Ao despedirmo-nos, António Dias Lourenço chamou-me à parte e perguntou-me
se poderia utilizar a minha casa para fazer, ou receber, não percebi bem, uma
chamada telefónica de longa distância que requeria discrição e privacidade.
Forneci-lhe a minha morada e não falei do assunto a ninguém. Até hoje.
Ao fim da tarde
bateram à minha porta. Os meus filhotes retiraram-se com a mãe para o primeiro
andar da casa de bairro das Calçada dos Mestres e eu fui abrir. E abrindo a
porta vi à minha frente António Dias Lourenço e ainda Octávio Pato, Joaquim
Gomes e creio que também Carlos Brito e/ou Rogério de Carvalho, ou seria
outro dirigente do PCP, talvez Jaime Serra, que eu não identifiquei, enquanto
os restantes já tinham aparecido em público, designadamente ao serem recebidos
pela Junta de Salvação. Informei-os que os meus filhos e mãe estavam no
primeiro andar e não desceriam até que eu os chamasse mas acrescentei que nesse
andar ficava a casa de banho, pelo que em caso de necessidades, era melhor
falarem primeiro comigo. E saí para o quintal.

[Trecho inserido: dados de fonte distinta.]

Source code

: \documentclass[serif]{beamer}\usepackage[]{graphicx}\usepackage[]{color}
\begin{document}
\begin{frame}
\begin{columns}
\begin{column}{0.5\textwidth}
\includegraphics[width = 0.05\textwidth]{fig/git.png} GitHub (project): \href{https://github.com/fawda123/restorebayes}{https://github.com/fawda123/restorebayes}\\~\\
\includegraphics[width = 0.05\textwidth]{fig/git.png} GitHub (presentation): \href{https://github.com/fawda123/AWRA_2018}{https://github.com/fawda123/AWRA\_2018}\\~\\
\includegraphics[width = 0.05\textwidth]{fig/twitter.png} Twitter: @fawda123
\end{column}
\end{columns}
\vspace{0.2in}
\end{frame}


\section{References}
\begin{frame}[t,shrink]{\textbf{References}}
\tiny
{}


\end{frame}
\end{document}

Passadas talvez duas horas chamaram por mim: iam sair. António Dias
Lourenço teve a amabilidade de agradecer e de me comunicar a grande decisão
daquela reunião realizada em minha casa e do contacto internacional que tinham
feito através do meu telefone:
- O Camarada chega
amanhã.
-…
- O camarada Álvaro… chega
amanhã.
E chegou, Álvaro
Cunhal chegou a Lisboa a 30 de Abril de 1974.

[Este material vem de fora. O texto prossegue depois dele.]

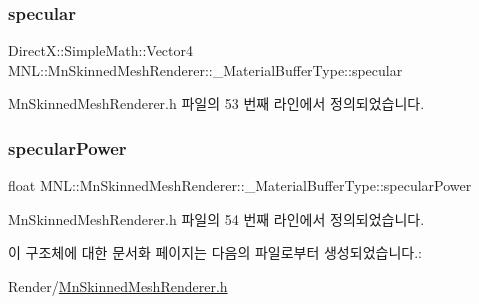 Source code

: \subsubsection{\texorpdfstring{specular}{specular}}
{\footnotesize\ttfamily Direct\+X\+::\+Simple\+Math\+::\+Vector4 M\+N\+L\+::\+Mn\+Skinned\+Mesh\+Renderer\+::\+\_\+\+Material\+Buffer\+Type\+::specular}



Mn\+Skinned\+Mesh\+Renderer.\+h 파일의 53 번째 라인에서 정의되었습니다.

\mbox{\label{struct_m_n_l_1_1_mn_skinned_mesh_renderer_1_1___material_buffer_type_adf39c878cd0b12017cd7b1bf3afbdfe2}} 
\subsubsection{\texorpdfstring{specular\+Power}{specularPower}}
{\footnotesize\ttfamily float M\+N\+L\+::\+Mn\+Skinned\+Mesh\+Renderer\+::\+\_\+\+Material\+Buffer\+Type\+::specular\+Power}



Mn\+Skinned\+Mesh\+Renderer.\+h 파일의 54 번째 라인에서 정의되었습니다.



이 구조체에 대한 문서화 페이지는 다음의 파일로부터 생성되었습니다.\+:\begin{DoxyCompactItemize}
\item 
Render/\hyperlink{_mn_skinned_mesh_renderer_8h}{Mn\+Skinned\+Mesh\+Renderer.\+h}\end{DoxyCompactItemize}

Lisboa, 11 de Junho de 2015
Álvaro Cunhal a desembarcar em Lisboa, acompanhado por Domingos Abrantes e
Conceição Matos, encaminhado pelo funcionário do aeroporto José Duarte.

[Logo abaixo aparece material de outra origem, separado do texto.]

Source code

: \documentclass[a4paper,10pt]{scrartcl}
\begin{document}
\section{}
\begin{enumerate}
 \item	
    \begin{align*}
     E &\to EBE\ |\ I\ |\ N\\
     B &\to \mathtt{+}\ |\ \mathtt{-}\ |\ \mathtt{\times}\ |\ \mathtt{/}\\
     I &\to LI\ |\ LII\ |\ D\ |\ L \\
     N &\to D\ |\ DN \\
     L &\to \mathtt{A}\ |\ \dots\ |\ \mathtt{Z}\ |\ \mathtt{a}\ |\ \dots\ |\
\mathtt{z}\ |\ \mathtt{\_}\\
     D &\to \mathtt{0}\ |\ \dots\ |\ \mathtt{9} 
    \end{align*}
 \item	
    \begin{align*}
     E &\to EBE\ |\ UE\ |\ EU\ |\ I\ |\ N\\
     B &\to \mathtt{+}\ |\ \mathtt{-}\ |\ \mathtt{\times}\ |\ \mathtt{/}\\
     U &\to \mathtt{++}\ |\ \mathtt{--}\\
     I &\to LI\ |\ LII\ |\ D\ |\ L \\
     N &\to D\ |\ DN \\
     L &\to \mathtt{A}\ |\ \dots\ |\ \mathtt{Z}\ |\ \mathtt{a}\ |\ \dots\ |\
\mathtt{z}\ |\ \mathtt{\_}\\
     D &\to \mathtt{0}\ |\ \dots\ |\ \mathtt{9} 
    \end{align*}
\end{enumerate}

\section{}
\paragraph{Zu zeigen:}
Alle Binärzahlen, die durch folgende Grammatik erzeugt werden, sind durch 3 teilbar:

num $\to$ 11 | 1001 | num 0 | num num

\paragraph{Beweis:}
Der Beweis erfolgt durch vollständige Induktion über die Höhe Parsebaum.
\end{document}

"Um, dois... um, dois, três, quatro, cinco minutos de jazz" é da extracção de 1966, mais antigo que a
democracia em Portugal.
Cunhal à chegada a Lisboa, em cima de um tanque,
como Lenine no regresso do exílio.
Em redor de Cunhal reconhecem-se: Severiano Falcão, Dias Lourenço,
Mário Soares, Joaquim
Gomes, Rogério de Carvalho e o major Jaime Neves,
que comandou a operação de segurança.